QUINTO CAPPELLI
Cronaca

Osteria Acquacheta, una storia lunga 200 anni

Oggi su Rai News uno speciale dedicato alla locanda gestita da sempre dalla famiglia Valtancoli. Dal 2018 il testimone è passato a Nicolò Russo.

Osteria Acquacheta,  una storia lunga 200 anni

Osteria Acquacheta, una storia lunga 200 anni

di Quinto Cappelli

Il programma televisivo ‘Sapori e Colori’, in onda oggi su Rai News alle 10.20 e alle 17.50, dedicherà uno spazio all’osteria ‘Acquacheta’ di San Benedetto in Alpe, attiva da ben 200 anni ed inserita da Unioncamere tra i Locali storici d’Italia.
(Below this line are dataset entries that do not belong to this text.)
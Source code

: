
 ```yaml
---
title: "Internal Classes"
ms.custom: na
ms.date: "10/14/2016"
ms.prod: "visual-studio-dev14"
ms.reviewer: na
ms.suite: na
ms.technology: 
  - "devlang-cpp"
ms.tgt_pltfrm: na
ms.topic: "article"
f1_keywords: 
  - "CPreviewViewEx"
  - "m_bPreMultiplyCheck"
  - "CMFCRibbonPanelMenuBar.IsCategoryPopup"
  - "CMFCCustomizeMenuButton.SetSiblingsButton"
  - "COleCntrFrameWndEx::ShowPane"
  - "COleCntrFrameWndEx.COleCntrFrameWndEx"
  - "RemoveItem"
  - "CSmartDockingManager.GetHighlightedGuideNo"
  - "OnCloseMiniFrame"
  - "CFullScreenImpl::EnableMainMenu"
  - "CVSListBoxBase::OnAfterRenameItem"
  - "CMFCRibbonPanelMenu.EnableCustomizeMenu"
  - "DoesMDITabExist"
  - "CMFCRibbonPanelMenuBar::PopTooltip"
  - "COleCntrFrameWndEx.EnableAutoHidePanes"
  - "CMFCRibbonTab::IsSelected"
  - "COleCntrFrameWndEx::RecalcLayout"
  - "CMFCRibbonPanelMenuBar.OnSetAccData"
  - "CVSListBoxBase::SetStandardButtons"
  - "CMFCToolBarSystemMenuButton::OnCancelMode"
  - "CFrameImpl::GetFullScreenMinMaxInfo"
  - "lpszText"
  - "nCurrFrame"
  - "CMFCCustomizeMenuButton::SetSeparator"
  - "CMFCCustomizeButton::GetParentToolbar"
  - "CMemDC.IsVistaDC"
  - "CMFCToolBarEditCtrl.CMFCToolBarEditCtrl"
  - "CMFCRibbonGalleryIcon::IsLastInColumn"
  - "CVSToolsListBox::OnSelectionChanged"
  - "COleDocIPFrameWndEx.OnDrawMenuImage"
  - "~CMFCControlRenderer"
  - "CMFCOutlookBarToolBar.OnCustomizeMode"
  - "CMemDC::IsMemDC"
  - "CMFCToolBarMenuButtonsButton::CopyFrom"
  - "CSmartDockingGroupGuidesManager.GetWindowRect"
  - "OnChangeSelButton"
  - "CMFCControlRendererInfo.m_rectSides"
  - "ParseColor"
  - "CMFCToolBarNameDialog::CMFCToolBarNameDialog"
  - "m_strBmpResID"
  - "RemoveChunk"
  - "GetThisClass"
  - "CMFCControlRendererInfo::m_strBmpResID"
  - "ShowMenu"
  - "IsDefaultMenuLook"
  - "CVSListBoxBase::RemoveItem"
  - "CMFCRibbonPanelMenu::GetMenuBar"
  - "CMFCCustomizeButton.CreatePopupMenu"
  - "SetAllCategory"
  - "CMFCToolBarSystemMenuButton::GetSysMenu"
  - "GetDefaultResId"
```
Racconta Maria Valtancoli, che insieme al marito Carmine Russo, ha gestito il ristorante-albergo fino al 2018 per poi passare il testimone al figlio Nicolò Russo: "La prima titolare dell’osteria fu un’ostessa che, sposando un vetturale, si trovò con lui a gestire la stazione di posta, già mandata avanti dalla sua famiglia. Qui si fermavano a bere e a mangiare i viandanti con i loro cavalli. Lei, Francesca Ciani, aveva 18 anni ed era originaria di San Benedetto in Alpe, lui, che di anni ne aveva 24, si chiamava Vincenzio Valtancoli e veniva da San Lorenzo in Bastia, l’attuale Bocconi, che distava circa 6 chilometri da San Benedetto".

Prosegue Maria: "I due giovani si sposarono nel 1822 e da allora iniziarono a gestire quella che sarebbe diventata prima un’osteria e poi il ristorante albergo ‘Acquacheta’, ancora oggi gestito dalla famiglia Valtancoli all’interno della piccola comunità di San Benedetto in Alpe che, se nel 1822 contava 1.200 abitanti, oggi ne conta non più di 173. La gestione dell’osteria prima e dell’albergo poi ha visto avvicendarsi le generazioni: il primo fu Vincenzio che si dice facesse anche il portalettere, seguito dal figlio Pietro, poi dal figlio di Pietro, Vincenzo, dal figlio Emilio e ancora dal figlio Renato insieme alla moglie Wilma Pieri, i miei genitori".

Fino al 2018 ha gestito l’azienda di famiglia Maria Valtancoli, insieme al marito Carmine Russo, che negli anni ha portato l’evoluzione della pasta fresca inventando nuove ricette. Continua Maria: "All’inizio c’era solo il piano terra dell’osteria, dove i clienti si fermavano a mangiare e a bere. La domenica era piena di gente della zona, che, dopo essere stata a messa, nel pomeriggio veniva a giocare a carte e a bere e restava qui fino alla sera. Poi negli anni ‘50, il locale è stato rialzato di un piano con 5 camere da letto. Negli anni ‘70 è stato costruito un secondo piano, arrivando a 13 camere e alla fine degli anni ‘90 l’ultima ristrutturazione per realizzare i bagni in ogni camera. La gente – conclude – veniva dalla città o dalle zone più calde per trascorrere un periodo in un luogo con l’aria buona, fare delle camminate, mangiare".

Oggi l’albergo è condotto dal figlio di Maria, Nicolò Russo, il primo proprietario a portare un cognome diverso da quello della storica famiglia.

Per questa ragione nel 2018 si è deciso di aggiungere al nome ‘Acquacheta’ anche il cognome Valtancoli per mantenere memoria delle origini.